** What to work on **
Your answer must be every line of the data that contains "custom".
[[ Extracted entries, beginning ]]
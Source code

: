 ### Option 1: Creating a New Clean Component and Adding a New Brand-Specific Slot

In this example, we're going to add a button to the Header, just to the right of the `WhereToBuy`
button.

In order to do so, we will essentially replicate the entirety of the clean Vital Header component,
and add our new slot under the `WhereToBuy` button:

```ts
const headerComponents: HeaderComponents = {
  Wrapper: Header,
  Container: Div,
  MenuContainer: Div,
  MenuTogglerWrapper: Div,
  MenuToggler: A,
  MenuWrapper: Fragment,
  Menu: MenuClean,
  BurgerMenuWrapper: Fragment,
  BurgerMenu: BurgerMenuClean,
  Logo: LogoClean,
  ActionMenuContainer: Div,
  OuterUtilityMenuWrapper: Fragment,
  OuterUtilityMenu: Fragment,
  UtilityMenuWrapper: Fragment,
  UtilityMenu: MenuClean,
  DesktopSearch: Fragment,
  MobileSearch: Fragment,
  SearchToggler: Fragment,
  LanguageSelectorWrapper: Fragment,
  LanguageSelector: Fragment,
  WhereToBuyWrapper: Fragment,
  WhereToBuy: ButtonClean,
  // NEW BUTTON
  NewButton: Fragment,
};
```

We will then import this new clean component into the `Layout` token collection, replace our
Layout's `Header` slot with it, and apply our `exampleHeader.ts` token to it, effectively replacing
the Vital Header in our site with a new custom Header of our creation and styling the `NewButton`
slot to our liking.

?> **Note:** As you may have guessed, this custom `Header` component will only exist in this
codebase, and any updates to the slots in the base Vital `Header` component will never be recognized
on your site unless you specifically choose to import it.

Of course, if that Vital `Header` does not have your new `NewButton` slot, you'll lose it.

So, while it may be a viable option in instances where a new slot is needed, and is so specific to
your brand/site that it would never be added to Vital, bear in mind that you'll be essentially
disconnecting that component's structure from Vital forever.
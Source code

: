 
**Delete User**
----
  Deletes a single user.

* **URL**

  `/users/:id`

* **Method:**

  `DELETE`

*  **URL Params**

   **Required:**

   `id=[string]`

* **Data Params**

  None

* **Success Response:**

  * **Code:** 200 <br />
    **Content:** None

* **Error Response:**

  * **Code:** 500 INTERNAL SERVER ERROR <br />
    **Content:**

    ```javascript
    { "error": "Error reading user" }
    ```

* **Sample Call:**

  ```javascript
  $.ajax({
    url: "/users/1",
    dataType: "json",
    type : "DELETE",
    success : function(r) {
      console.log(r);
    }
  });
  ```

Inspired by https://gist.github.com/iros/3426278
[[ Extracted entries, end ]]
** Output of the exercise **
the Vital Header in our site with a new custom Header of our creation and styling the `NewButton`
?> **Note:** As you may have guessed, this custom `Header` component will only exist in this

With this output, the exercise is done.